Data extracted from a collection
======

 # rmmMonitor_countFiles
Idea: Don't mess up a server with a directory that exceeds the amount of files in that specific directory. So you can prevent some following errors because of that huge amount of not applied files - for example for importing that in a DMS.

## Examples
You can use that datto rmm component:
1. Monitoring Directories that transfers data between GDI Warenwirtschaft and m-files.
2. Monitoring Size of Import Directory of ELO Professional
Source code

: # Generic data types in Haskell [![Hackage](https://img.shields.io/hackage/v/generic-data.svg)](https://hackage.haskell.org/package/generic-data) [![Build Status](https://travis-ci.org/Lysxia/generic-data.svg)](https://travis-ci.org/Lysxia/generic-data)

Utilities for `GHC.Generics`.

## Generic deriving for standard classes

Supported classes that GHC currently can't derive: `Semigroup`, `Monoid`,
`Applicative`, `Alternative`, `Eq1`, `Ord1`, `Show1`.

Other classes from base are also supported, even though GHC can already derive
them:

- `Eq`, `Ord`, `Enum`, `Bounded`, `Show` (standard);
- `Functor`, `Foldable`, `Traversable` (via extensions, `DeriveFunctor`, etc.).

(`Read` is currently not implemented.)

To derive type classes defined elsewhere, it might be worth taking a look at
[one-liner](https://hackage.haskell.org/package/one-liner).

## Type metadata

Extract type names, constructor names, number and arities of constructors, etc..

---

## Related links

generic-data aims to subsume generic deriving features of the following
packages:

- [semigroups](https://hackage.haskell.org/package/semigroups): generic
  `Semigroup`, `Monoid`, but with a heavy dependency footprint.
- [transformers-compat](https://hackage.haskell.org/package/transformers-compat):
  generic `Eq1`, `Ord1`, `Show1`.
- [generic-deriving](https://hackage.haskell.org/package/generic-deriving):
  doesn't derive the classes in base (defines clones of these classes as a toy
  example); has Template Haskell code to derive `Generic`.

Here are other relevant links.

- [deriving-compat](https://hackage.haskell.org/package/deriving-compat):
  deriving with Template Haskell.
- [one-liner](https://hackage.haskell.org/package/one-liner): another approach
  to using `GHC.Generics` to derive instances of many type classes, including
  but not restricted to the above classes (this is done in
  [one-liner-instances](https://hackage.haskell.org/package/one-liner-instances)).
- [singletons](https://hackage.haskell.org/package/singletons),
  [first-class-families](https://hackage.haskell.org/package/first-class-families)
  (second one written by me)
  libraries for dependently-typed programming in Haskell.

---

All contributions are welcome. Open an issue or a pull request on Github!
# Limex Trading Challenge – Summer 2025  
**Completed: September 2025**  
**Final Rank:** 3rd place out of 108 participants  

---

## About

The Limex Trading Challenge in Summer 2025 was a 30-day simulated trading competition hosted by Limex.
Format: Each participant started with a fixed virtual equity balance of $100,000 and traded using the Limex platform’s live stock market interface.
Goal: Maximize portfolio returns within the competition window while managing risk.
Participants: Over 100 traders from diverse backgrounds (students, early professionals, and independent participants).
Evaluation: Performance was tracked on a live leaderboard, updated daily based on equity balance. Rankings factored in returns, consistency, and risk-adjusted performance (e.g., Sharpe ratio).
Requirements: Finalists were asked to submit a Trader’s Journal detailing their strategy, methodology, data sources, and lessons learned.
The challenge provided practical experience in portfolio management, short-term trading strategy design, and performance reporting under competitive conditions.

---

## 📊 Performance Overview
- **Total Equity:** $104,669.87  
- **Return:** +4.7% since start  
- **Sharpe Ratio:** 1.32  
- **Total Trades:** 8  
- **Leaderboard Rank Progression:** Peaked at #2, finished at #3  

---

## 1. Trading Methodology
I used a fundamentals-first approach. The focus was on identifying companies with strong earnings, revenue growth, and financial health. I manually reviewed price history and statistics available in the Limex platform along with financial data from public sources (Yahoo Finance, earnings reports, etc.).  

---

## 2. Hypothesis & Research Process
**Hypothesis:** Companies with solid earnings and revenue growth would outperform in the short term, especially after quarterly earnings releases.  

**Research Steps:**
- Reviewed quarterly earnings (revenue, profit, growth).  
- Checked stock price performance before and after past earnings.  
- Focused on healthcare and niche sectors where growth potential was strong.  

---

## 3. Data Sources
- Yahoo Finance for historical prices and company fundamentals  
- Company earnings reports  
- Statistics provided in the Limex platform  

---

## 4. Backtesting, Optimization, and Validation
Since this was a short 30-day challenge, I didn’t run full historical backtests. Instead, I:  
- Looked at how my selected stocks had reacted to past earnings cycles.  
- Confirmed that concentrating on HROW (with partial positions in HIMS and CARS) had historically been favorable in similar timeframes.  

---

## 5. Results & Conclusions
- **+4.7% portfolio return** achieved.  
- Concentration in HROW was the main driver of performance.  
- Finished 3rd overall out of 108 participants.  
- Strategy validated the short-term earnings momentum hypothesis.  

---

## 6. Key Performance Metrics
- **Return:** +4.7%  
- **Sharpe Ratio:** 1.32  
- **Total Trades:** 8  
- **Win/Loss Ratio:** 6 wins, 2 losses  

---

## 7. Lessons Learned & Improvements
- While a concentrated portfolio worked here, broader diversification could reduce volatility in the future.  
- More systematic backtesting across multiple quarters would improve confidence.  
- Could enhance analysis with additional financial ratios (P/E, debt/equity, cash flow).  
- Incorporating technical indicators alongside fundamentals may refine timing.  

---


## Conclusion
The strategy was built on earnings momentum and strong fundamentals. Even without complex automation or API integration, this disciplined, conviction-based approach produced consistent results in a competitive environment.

======

Exercise directions: Search the records for the word "following". Copy every line that has it.

Reply to the task:
Idea: Don't mess up a server with a directory that exceeds the amount of files in that specific directory. So you can prevent some following errors because of that huge amount of not applied files - for example for importing that in a DMS.
generic-data aims to subsume generic deriving features of the following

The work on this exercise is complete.